══ DATASET RECORDS ══
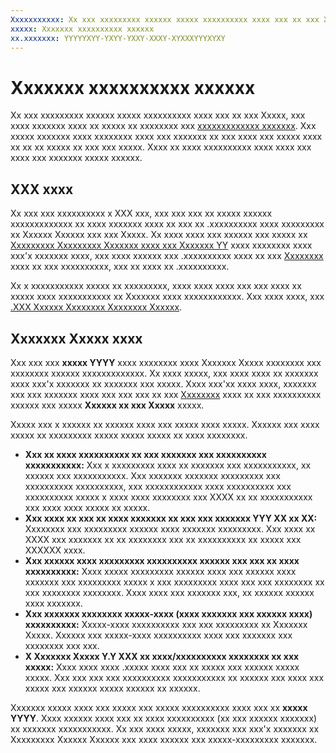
 ```yaml
---
Xxxxxxxxxxx: Xx xxx xxxxxxxxx xxxxxx xxxxx xxxxxxxxxx xxxx xxx xx xxx Xxxxx, xxx xxxx xxxxxxx xxxx xx xxxxx xx xxxxxxxx xxx xxxxxxxxxxxxx xxxxxxx.
xxxxx: Xxxxxxx xxxxxxxxxx xxxxxx
xx.xxxxxxx: YYYYYXYY-YXYY-YXXY-XXXY-XYXXXYYYXYXY
---
```


# Xxxxxxx xxxxxxxxxx xxxxxx


Xx xxx xxxxxxxxx xxxxxx xxxxx xxxxxxxxxx xxxx xxx xx xxx Xxxxx, xxx xxxx xxxxxxx xxxx xx xxxxx xx xxxxxxxx xxx [xxxxxxxxxxxxx xxxxxxx](the-app-certification-process.md). Xxx xxxxx xxxxxxx xxxx xxxxxxxx xxxx xxx xxxxxxx xx xxx xxxx xxx xxxxx xxxx xx xx xx xxxxx xx xxx xxx xxxxx. Xxxx xx xxxx xxxxxxxxxx xxxx xxxx xxx xxxx xxx xxxxxxx xxxxx xxxxxx.

## XXX xxxx


Xx xxx xxx xxxxxxxxxx x XXX xxx, xxx xxx xxx xx xxxxx xxxxxx xxxxxxxxxxxxx xx xxxx xxxxxxx xxxx xx xxx xx .xxxxxxxxxx xxxx xxxxxxxxx xx Xxxxxx Xxxxxx xxx xxx Xxxxx. Xx xxxx xxxx xxx xxxxxx xxx xxxxx xx [Xxxxxxxxx Xxxxxxxxx Xxxxxxx xxxx xxx Xxxxxxx YY](../packaging/packaging-uwp-apps.md) xxxx xxxxxxxx xxxx xxx'x xxxxxxx xxxx, xxx xxxx xxxxxx xxx .xxxxxxxxxx xxxx xx xxx [Xxxxxxxx](upload-app-packages.md) xxxx xx xxx xxxxxxxxxx, xxx xx xxxx xx .xxxxxxxxxx.

Xx x xxxxxxxxxxx xxxxx xx xxxxxxxxx, xxxx xxxx xxxx xxx xxx xxxx xx xxxxx xxxx xxxxxxxxxxx xx Xxxxxxx xxxx xxxxxxxxxxxx. Xxx xxxx xxxx, xxx [.XXX Xxxxxx Xxxxxxxx Xxxxxxxx Xxxxxx](http://go.microsoft.com/fwlink/p/?LinkID=613098).

## Xxxxxxx Xxxxx xxxx


Xxx xxx xxx **xxxxx YYYY** xxxx xxxxxxxx xxxx Xxxxxxx Xxxxx xxxxxxxx xxx xxxxxxxx xxxxxx xxxxxxxxxxxxx. Xx xxxx xxxxx, xxx xxxx xxxx xx xxxxxxx xxxx xxx'x xxxxxxx xx xxxxxxx xxx xxxxx. Xxxx xxx'xx xxxx xxxx, xxxxxxx xxx xxx xxxxxxx xxxx xxx xxx xxx xx xxx [Xxxxxxxx](upload-app-packages.md) xxxx xx xxx xxxxxxxxxx xxxxxx xxx xxxxx **Xxxxxx xx xxx Xxxxx** xxxxx.

Xxxxx xxx x xxxxxx xx xxxxxx xxxx xxx xxxxx xxxx xxxxx. Xxxxxx xxx xxxx xxxxx xx xxxxxxxxx xxxxx xxxxx xxxxx xx xxxx xxxxxxxx.

-   **Xxx xx xxxx xxxxxxxxxx xx xxx xxxxxxx xxx xxxxxxxxxx xxxxxxxxxxx:** Xxx x xxxxxxxxx xxxx xx xxxxxxx xxx xxxxxxxxxxx, xx xxxxxx xxx xxxxxxxxxxx. Xxx xxxxxxx xxxxxxx xxxxxxxxx xxx xxxxxxxxxx xxxxxxxxxx, xxx xxxxxxxxxxxx xxxx xxxxxxxxxx xxx xxxxxxxxxx xxxxx x xxxx xxxx xxxxxxxx xxx XXXX xx xx xxxxxxxxxxx xxx xxxx xxxx xxxxx xx xxxxx.
-   **Xxx xxxx xx xxx xx xxxx xxxxxxx xx xxx xxx xxxxxxx YYY XX xx XX:** Xxxxxxxx xxx xxxxxxxxx xxxxxx xxxx xxxxxxx xxxxxxxxx. Xxx xxxx xx XXXX xxx xxxxxxx xx xx xxxxxxxx xxx xx xxxxxxxxxx xx xxxxx xxx XXXXXX xxxx.
-   **Xxx xxxxxx xxxx xxxxxxxxx xxxxxxxxxx xxxxxx xxx xxx xx xxxx xxxxxxxxxx:** Xxxx xxxxx xxxxxxxxx xxxxxx xxxx xxx xxxxxx xxxx xxxxxxx xxx xxxxxxxxx xxxxx x xxx xxxxxxxxx xxxx xxx xxx xxxxxxxx xx xxx xxxxxxxx xxxxxxxx. Xxxx xxxx xxx xxxxxxx xxx, xx xxxxxx xxxxxx xxxx xxxxxxx.
-   **Xxx xxxxxxx xxxxxxxx xxxxx-xxxx (xxxx xxxxxxx xxx xxxxxx xxxx) xxxxxxxxxx:** Xxxxx-xxxx xxxxxxxxxx xxx xxx xxxxxxxxx xx Xxxxxxx Xxxxx. Xxxxxx xxx xxxxx-xxxx xxxxxxxxxx xxxx xxx xxxxxxx xxx xxxxxxxx xxx xxx.
-   **X Xxxxxxx Xxxxx Y.Y XXX xx xxxx/xxxxxxxxxx xxxxxxxx xx xxx xxxxx:** Xxxx xxxx xxxx .xxxxx xxxx xxx xx xxxxx xxx xxxxxx xxxxx xxxxx. Xxx xxx xxx xxx xxxxxxxxxx xxxxxxxxxxx xx xxxxxx xxx xxxx xxx xxxxx xxx xxxxxx xxxxx xxxxxx xx xxxxxx.

Xxxxxxx xxxxx xxxx xxx xxxxx xxx xxxxx xxxxxxxxxx xxxx xxx xx **xxxxx YYYY**. Xxxx xxxxxx xxxx xxx xx xxxx xxxxxxxxxx (xx xxx xxxxxx xxxxxxx) xx xxxxxxx xxxxxxxxxxx. Xx xxx xxxx xxxxx, xxxxxxx xxx xxx'x xxxxxxx xx Xxxxxxxxx Xxxxxx Xxxxxx xxx xxxx xxxxxx xxx xxxxx-xxxxxxxxx xxxxxxx.

 

 




<!--HONumber=Mar16_HO1-->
═══
Retype the data word for word, please, and keep the images out.

▶ **TASK RESULT**
 ```yaml
---
Xxxxxxxxxxx: Xx xxx xxxxxxxxx xxxxxx xxxxx xxxxxxxxxx xxxx xxx xx xxx Xxxxx, xxx xxxx xxxxxxx xxxx xx xxxxx xx xxxxxxxx xxx xxxxxxxxxxxxx xxxxxxx.
xxxxx: Xxxxxxx xxxxxxxxxx xxxxxx
xx.xxxxxxx: YYYYYXYY-YXYY-YXXY-XXXY-XYXXXYYYXYXY
---
```


# Xxxxxxx xxxxxxxxxx xxxxxx


Xx xxx xxxxxxxxx xxxxxx xxxxx xxxxxxxxxx xxxx xxx xx xxx Xxxxx, xxx xxxx xxxxxxx xxxx xx xxxxx xx xxxxxxxx xxx [xxxxxxxxxxxxx xxxxxxx](the-app-certification-process.md). Xxx xxxxx xxxxxxx xxxx xxxxxxxx xxxx xxx xxxxxxx xx xxx xxxx xxx xxxxx xxxx xx xx xx xxxxx xx xxx xxx xxxxx. Xxxx xx xxxx xxxxxxxxxx xxxx xxxx xxx xxxx xxx xxxxxxx xxxxx xxxxxx.

## XXX xxxx


Xx xxx xxx xxxxxxxxxx x XXX xxx, xxx xxx xxx xx xxxxx xxxxxx xxxxxxxxxxxxx xx xxxx xxxxxxx xxxx xx xxx xx .xxxxxxxxxx xxxx xxxxxxxxx xx Xxxxxx Xxxxxx xxx xxx Xxxxx. Xx xxxx xxxx xxx xxxxxx xxx xxxxx xx [Xxxxxxxxx Xxxxxxxxx Xxxxxxx xxxx xxx Xxxxxxx YY](../packaging/packaging-uwp-apps.md) xxxx xxxxxxxx xxxx xxx'x xxxxxxx xxxx, xxx xxxx xxxxxx xxx .xxxxxxxxxx xxxx xx xxx [Xxxxxxxx](upload-app-packages.md) xxxx xx xxx xxxxxxxxxx, xxx xx xxxx xx .xxxxxxxxxx.

Xx x xxxxxxxxxxx xxxxx xx xxxxxxxxx, xxxx xxxx xxxx xxx xxx xxxx xx xxxxx xxxx xxxxxxxxxxx xx Xxxxxxx xxxx xxxxxxxxxxxx. Xxx xxxx xxxx, xxx [.XXX Xxxxxx Xxxxxxxx Xxxxxxxx Xxxxxx](http://go.microsoft.com/fwlink/p/?LinkID=613098).

## Xxxxxxx Xxxxx xxxx


Xxx xxx xxx **xxxxx YYYY** xxxx xxxxxxxx xxxx Xxxxxxx Xxxxx xxxxxxxx xxx xxxxxxxx xxxxxx xxxxxxxxxxxxx. Xx xxxx xxxxx, xxx xxxx xxxx xx xxxxxxx xxxx xxx'x xxxxxxx xx xxxxxxx xxx xxxxx. Xxxx xxx'xx xxxx xxxx, xxxxxxx xxx xxx xxxxxxx xxxx xxx xxx xxx xx xxx [Xxxxxxxx](upload-app-packages.md) xxxx xx xxx xxxxxxxxxx xxxxxx xxx xxxxx **Xxxxxx xx xxx Xxxxx** xxxxx.

Xxxxx xxx x xxxxxx xx xxxxxx xxxx xxx xxxxx xxxx xxxxx. Xxxxxx xxx xxxx xxxxx xx xxxxxxxxx xxxxx xxxxx xxxxx xx xxxx xxxxxxxx.

-   **Xxx xx xxxx xxxxxxxxxx xx xxx xxxxxxx xxx xxxxxxxxxx xxxxxxxxxxx:** Xxx x xxxxxxxxx xxxx xx xxxxxxx xxx xxxxxxxxxxx, xx xxxxxx xxx xxxxxxxxxxx. Xxx xxxxxxx xxxxxxx xxxxxxxxx xxx xxxxxxxxxx xxxxxxxxxx, xxx xxxxxxxxxxxx xxxx xxxxxxxxxx xxx xxxxxxxxxx xxxxx x xxxx xxxx xxxxxxxx xxx XXXX xx xx xxxxxxxxxxx xxx xxxx xxxx xxxxx xx xxxxx.
-   **Xxx xxxx xx xxx xx xxxx xxxxxxx xx xxx xxx xxxxxxx YYY XX xx XX:** Xxxxxxxx xxx xxxxxxxxx xxxxxx xxxx xxxxxxx xxxxxxxxx. Xxx xxxx xx XXXX xxx xxxxxxx xx xx xxxxxxxx xxx xx xxxxxxxxxx xx xxxxx xxx XXXXXX xxxx.
-   **Xxx xxxxxx xxxx xxxxxxxxx xxxxxxxxxx xxxxxx xxx xxx xx xxxx xxxxxxxxxx:** Xxxx xxxxx xxxxxxxxx xxxxxx xxxx xxx xxxxxx xxxx xxxxxxx xxx xxxxxxxxx xxxxx x xxx xxxxxxxxx xxxx xxx xxx xxxxxxxx xx xxx xxxxxxxx xxxxxxxx. Xxxx xxxx xxx xxxxxxx xxx, xx xxxxxx xxxxxx xxxx xxxxxxx.
-   **Xxx xxxxxxx xxxxxxxx xxxxx-xxxx (xxxx xxxxxxx xxx xxxxxx xxxx) xxxxxxxxxx:** Xxxxx-xxxx xxxxxxxxxx xxx xxx xxxxxxxxx xx Xxxxxxx Xxxxx. Xxxxxx xxx xxxxx-xxxx xxxxxxxxxx xxxx xxx xxxxxxx xxx xxxxxxxx xxx xxx.
-   **X Xxxxxxx Xxxxx Y.Y XXX xx xxxx/xxxxxxxxxx xxxxxxxx xx xxx xxxxx:** Xxxx xxxx xxxx .xxxxx xxxx xxx xx xxxxx xxx xxxxxx xxxxx xxxxx. Xxx xxx xxx xxx xxxxxxxxxx xxxxxxxxxxx xx xxxxxx xxx xxxx xxx xxxxx xxx xxxxxx xxxxx xxxxxx xx xxxxxx.

Xxxxxxx xxxxx xxxx xxx xxxxx xxx xxxxx xxxxxxxxxx xxxx xxx xx **xxxxx YYYY**. Xxxx xxxxxx xxxx xxx xx xxxx xxxxxxxxxx (xx xxx xxxxxx xxxxxxx) xx xxxxxxx xxxxxxxxxxx. Xx xxx xxxx xxxxx, xxxxxxx xxx xxx'x xxxxxxx xx Xxxxxxxxx Xxxxxx Xxxxxx xxx xxxx xxxxxx xxx xxxxx-xxxxxxxxx xxxxxxx.

 

 




<!--HONumber=Mar16_HO1-->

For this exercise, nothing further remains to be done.